* _Work request_
Give again, word for word, every line below from the one that has "- Herencia de atributos genéticos." through the one that has "dibujar el mapa.", both included, and no others.

━━━━━━━━━━━━━━━━━━━━

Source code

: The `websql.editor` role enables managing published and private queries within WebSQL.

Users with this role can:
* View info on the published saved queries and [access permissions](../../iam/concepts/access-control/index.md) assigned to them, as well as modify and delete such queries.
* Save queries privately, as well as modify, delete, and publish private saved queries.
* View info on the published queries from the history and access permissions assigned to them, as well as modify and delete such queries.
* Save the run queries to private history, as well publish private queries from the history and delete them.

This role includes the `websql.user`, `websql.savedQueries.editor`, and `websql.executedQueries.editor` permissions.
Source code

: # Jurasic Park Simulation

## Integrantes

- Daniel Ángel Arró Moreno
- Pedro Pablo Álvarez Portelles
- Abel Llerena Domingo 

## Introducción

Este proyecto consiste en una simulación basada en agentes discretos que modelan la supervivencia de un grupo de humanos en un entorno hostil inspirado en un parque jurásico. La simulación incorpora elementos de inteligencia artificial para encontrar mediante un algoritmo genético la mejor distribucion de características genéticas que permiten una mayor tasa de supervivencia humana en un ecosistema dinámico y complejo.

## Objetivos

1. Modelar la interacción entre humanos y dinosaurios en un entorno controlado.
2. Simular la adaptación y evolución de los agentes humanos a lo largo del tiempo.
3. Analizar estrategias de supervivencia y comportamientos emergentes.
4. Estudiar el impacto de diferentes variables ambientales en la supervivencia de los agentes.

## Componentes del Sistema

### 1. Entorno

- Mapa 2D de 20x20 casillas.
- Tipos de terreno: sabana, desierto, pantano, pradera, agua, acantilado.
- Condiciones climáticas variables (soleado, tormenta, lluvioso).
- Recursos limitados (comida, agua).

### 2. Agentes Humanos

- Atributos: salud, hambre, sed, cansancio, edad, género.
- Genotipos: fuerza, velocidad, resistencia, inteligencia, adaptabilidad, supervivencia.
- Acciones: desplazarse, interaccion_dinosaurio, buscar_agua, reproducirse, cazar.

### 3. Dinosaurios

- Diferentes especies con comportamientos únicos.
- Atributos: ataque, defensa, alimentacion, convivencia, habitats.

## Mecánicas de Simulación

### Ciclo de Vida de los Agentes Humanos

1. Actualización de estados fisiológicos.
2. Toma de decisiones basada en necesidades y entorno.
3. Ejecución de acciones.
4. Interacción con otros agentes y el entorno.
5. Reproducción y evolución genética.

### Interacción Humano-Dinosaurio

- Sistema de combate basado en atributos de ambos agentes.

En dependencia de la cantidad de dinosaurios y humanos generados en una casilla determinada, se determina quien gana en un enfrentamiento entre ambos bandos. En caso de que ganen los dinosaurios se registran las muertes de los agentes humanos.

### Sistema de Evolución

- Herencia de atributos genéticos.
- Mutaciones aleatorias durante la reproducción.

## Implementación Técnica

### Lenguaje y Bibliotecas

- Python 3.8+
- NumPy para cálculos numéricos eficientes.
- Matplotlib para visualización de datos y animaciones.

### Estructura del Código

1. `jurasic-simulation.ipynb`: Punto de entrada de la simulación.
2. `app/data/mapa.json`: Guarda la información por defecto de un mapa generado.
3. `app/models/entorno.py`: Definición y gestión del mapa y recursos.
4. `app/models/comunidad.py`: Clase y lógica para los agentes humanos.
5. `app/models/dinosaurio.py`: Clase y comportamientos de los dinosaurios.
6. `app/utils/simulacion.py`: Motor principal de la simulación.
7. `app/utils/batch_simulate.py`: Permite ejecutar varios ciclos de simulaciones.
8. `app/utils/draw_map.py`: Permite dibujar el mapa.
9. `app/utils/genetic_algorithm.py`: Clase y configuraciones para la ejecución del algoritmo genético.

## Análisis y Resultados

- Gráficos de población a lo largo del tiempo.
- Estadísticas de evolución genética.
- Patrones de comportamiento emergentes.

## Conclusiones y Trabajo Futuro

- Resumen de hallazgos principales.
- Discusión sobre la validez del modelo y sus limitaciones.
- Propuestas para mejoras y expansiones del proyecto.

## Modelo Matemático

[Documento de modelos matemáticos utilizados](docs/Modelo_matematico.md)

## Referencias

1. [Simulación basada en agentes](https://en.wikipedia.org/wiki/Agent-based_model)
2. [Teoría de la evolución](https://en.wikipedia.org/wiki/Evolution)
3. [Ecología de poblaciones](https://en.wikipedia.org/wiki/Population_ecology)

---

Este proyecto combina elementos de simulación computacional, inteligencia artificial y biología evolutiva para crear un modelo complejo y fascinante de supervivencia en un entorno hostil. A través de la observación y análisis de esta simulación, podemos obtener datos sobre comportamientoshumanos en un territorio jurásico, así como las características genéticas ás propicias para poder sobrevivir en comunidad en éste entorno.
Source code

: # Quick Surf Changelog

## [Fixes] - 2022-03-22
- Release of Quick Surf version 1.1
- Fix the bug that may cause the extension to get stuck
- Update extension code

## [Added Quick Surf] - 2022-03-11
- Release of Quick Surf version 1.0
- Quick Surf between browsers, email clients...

━━━━━━━━━━━━━━━━━━━━

* _Result of the exercise_
- Herencia de atributos genéticos.
- Mutaciones aleatorias durante la reproducción.

## Implementación Técnica

### Lenguaje y Bibliotecas

- Python 3.8+
- NumPy para cálculos numéricos eficientes.
- Matplotlib para visualización de datos y animaciones.

### Estructura del Código

1. `jurasic-simulation.ipynb`: Punto de entrada de la simulación.
2. `app/data/mapa.json`: Guarda la información por defecto de un mapa generado.
3. `app/models/entorno.py`: Definición y gestión del mapa y recursos.
4. `app/models/comunidad.py`: Clase y lógica para los agentes humanos.
5. `app/models/dinosaurio.py`: Clase y comportamientos de los dinosaurios.
6. `app/utils/simulacion.py`: Motor principal de la simulación.
7. `app/utils/batch_simulate.py`: Permite ejecutar varios ciclos de simulaciones.
8. `app/utils/draw_map.py`: Permite dibujar el mapa.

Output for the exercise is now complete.